In the data beneath this task, how many lines contain "TypeScript"? Answer with the number only.

Saved entries:

---

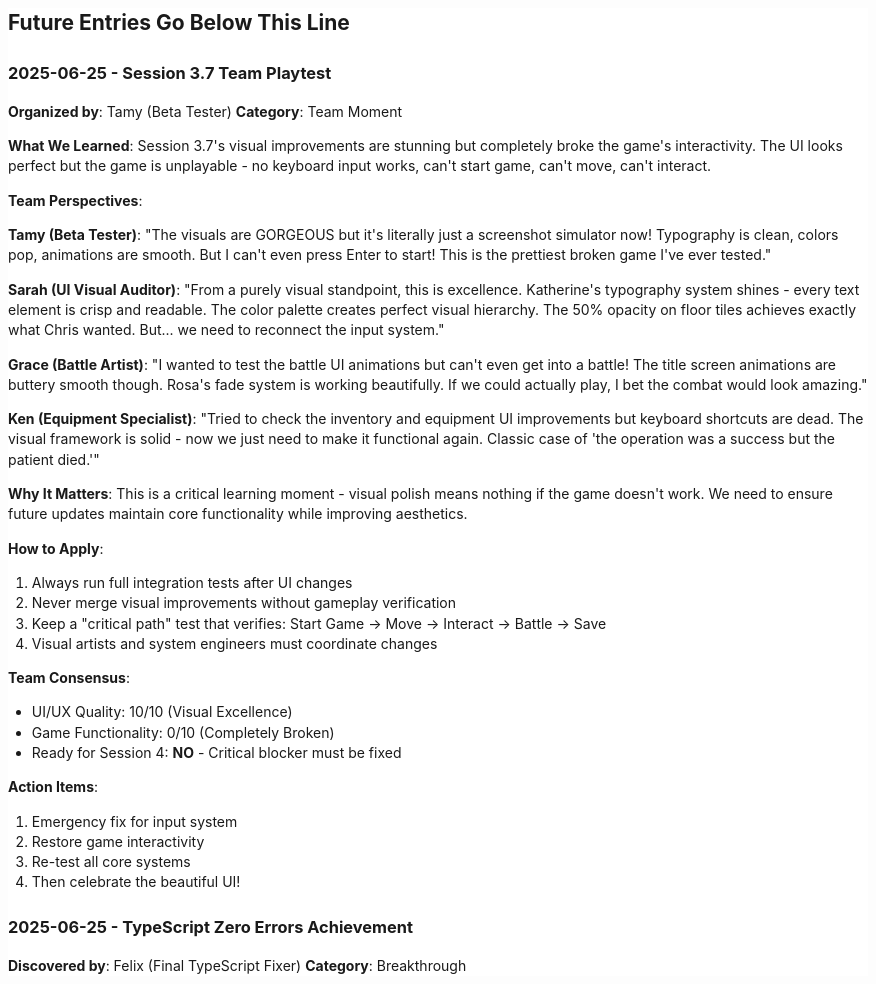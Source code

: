 
## Future Entries Go Below This Line

### 2025-06-25 - Session 3.7 Team Playtest
**Organized by**: Tamy (Beta Tester)
**Category**: Team Moment

**What We Learned**:
Session 3.7's visual improvements are stunning but completely broke the game's interactivity. The UI looks perfect but the game is unplayable - no keyboard input works, can't start game, can't move, can't interact.

**Team Perspectives**:

**Tamy (Beta Tester)**: "The visuals are GORGEOUS but it's literally just a screenshot simulator now! Typography is clean, colors pop, animations are smooth. But I can't even press Enter to start! This is the prettiest broken game I've ever tested."

**Sarah (UI Visual Auditor)**: "From a purely visual standpoint, this is excellence. Katherine's typography system shines - every text element is crisp and readable. The color palette creates perfect visual hierarchy. The 50% opacity on floor tiles achieves exactly what Chris wanted. But... we need to reconnect the input system."

**Grace (Battle Artist)**: "I wanted to test the battle UI animations but can't even get into a battle! The title screen animations are buttery smooth though. Rosa's fade system is working beautifully. If we could actually play, I bet the combat would look amazing."

**Ken (Equipment Specialist)**: "Tried to check the inventory and equipment UI improvements but keyboard shortcuts are dead. The visual framework is solid - now we just need to make it functional again. Classic case of 'the operation was a success but the patient died.'"

**Why It Matters**:
This is a critical learning moment - visual polish means nothing if the game doesn't work. We need to ensure future updates maintain core functionality while improving aesthetics.

**How to Apply**:
1. Always run full integration tests after UI changes
2. Never merge visual improvements without gameplay verification
3. Keep a "critical path" test that verifies: Start Game → Move → Interact → Battle → Save
4. Visual artists and system engineers must coordinate changes

**Team Consensus**: 
- UI/UX Quality: 10/10 (Visual Excellence)
- Game Functionality: 0/10 (Completely Broken)
- Ready for Session 4: **NO** - Critical blocker must be fixed

**Action Items**:
1. Emergency fix for input system
2. Restore game interactivity
3. Re-test all core systems
4. Then celebrate the beautiful UI!

### 2025-06-25 - TypeScript Zero Errors Achievement
**Discovered by**: Felix (Final TypeScript Fixer)
**Category**: Breakthrough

---

» The answer: 2